O réu será submetido ao Tribunal do Júri, em sessão que terá a atuação da promotora de Justiça, Ilda Regina Reis, da Promotoria de Justiça de Murici, responsável pela acusação em plenário. Um adolescente também está envolvido no caso.

O MPAL sustentará que Victor Emanuel Silva de Souza deve responder pela prática de quatro crimes: homicídio qualificado, estupro de vulnerável, ocultação de cadáver e corrupção de menor.

No homicídio, a acusação aponta quatro qualificadoras: emprego de meio cruel; utilização de recurso que impossibilitou a defesa da vítima; prática do crime contra menor de 14 anos; e ocultação do corpo para assegurar a impunidade de outro crime.

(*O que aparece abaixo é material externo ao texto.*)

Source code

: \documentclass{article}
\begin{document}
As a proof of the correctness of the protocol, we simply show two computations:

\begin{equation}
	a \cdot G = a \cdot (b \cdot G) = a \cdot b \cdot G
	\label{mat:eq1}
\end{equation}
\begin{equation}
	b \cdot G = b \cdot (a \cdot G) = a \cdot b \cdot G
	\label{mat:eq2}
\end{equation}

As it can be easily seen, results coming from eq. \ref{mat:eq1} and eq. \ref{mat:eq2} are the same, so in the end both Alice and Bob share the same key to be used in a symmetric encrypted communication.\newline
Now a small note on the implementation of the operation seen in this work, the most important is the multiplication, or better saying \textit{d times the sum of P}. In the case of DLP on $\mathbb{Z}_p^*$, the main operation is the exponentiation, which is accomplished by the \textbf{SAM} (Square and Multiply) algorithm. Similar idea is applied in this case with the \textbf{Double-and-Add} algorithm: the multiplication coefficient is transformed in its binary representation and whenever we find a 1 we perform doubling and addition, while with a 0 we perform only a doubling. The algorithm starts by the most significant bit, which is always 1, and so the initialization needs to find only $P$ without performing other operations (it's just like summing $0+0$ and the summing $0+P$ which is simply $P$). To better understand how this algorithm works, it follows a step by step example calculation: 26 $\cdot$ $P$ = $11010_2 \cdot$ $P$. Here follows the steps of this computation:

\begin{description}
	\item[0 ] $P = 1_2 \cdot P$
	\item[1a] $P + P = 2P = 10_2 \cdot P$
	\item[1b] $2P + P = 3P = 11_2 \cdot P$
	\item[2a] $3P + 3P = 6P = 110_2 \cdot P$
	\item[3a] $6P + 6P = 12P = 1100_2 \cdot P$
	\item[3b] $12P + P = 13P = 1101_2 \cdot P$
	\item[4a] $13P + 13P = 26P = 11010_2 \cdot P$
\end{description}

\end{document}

Além do homicídio, o réu responderá por estupro de vulnerável, por conjunção carnal ou prática de outro ato libidinoso com menor de 14 anos; ocultação de cadáver; e corrupção de menor, por corromper menor de 18 anos, praticando com ele infração penal.

Durante o julgamento, Ilda Regina Reis apresentará aos jurados as provas produzidas durante a investigação e a instrução processual, buscando a responsabilização do acusado pelos crimes já acima mencionados.

Adolescente já cumpre medida socioeducativa


O caso também envolve um adolescente, que já recebeu medida socioeducativa pelo período de três anos pela prática de atos infracionais correspondentes aos crimes de homicídio e estupro. Por ser adolescente à época dos fatos, ele respondeu as acusações conforme as regras previstas no Estatuto da Criança e do Adolescente (ECA).